Bitcoin’s sudden drop in price yesterday from $10,00 to $9,507, could be related to the United States Marshals Service announcing it had auctioned off $37 million in forfeited Bitcoin, an analyst at the social investment network eToro said today.
“Put simply, bitcoin's price drop yesterday was due to a dump in the market,” eToro’s Simon Peters told Decrypt. “This followed a United States Marshals Service announcement earlier this week stating they had sold off roughly 4,000 BTC (around $37 million) that had been seized from criminal cases.” On February 18, the US Marshals sold 4,041 Bitcoins that had been forfeited in criminal cases, or seized by authorities.
Drugs kill
Some of the money was related to the sale and distribution of drugs. For instance, over $200,000 worth of crypto sold by the US Marshals was forfeited by drug dealers from Alabama. Tyler Lee Ward and Henry Long Nguyen were imprisoned in May 2019 for conspiring to sell Alprazolam, maintaining a “drug-involved premise,” and “conspiracy to commit money laundering,” according to a press statement by the Department of Justice.

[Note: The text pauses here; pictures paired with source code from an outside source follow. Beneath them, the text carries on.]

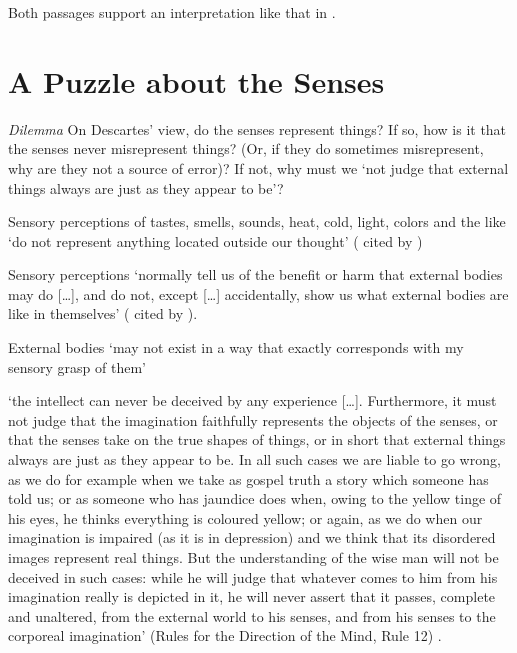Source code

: \documentclass[12pt]{extarticle}
\begin{document}
\begin{multicols*}{3}
Both passages support an interpretation like that in \citet{williams:2014_descartes}.
 
\section{A Puzzle about the Senses}

\emph{Dilemma} On Descartes’ view, do the senses represent things?
If so, how is it that the senses never misrepresent things? (Or, if they do sometimes misrepresent, why are they not a source of error)?
If not, why must we ‘not judge that external things always are just as they appear to be’?

Sensory perceptions of tastes,
smells, sounds, heat, cold, light, colors and the like ‘do not represent
anything located outside our thought’
(\citealp[p.~ 219, AT VIII:35]{descartes:1985_csm1} cited by \citealp[p.~348]{simmons:1999_are})
  
Sensory perceptions ‘normally tell us of the benefit or harm that external bodies may do [\dots], and do not, except [\dots] accidentally, show us what external bodies are like in themselves’ 
(\citealp[p.~224, AT VIII: 41]{descartes:1985_csm1} cited by \citealp[p.~350]{simmons:1999_are}).
 
External bodies 
‘may not exist in a way that 
exactly corresponds with my  sensory grasp of them’
 
‘the intellect can never be deceived by any experience [\dots].
Furthermore, it must not judge that the imagination faithfully represents the objects of
the senses, or that the senses take on the true shapes of things, or in short that
external things always are just as they appear to be. 
In all such cases we are liable to go wrong, as we do for example when we take as gospel
truth a story which someone has told us; or as someone who has jaundice does when, owing
to the yellow tinge of his eyes, he thinks everything is coloured yellow; or again, as we
do when our imagination is impaired (as it is in depression) and we think that its
disordered images represent real things. 
But the understanding of the wise man will not be deceived in such cases: while he will
judge that whatever comes to him from his imagination really is depicted
in it, he will never assert that it passes, complete and unaltered, from the external
world to his senses, and from his senses to the corporeal imagination’
(Rules for the Direction of the Mind, Rule 12)
\citep[p.~47, AT X:423]{descartes:1985_csm1}.
 

\end{multicols*}
\end{document}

“Analysts feared the auction winner could potentially make a cash gain by selling the bitcoin on a public exchange, especially if they've acquired the coins for below market price,” said Peters.
Whale Alert, a Twitter accounts that tracks movements on various blockchains and flags large transactions, reported on Tuesday that 6,000 Bitcoins were transferred from an unknown wallet to Bitfinex. Whether this was the auction winnings or not is not clear—the sale was for a little over 4,000 Bitcoin, and split between several different bids—but it sure smelled like it.
Whether yesterday's dump is direct manipulation or just coincidence, “the jury is still out,” said Peters. But “what is evident is that overall liquidity of the crypto market must improve in order to prevent large market orders leading to such volatile price swings in the future,” he added.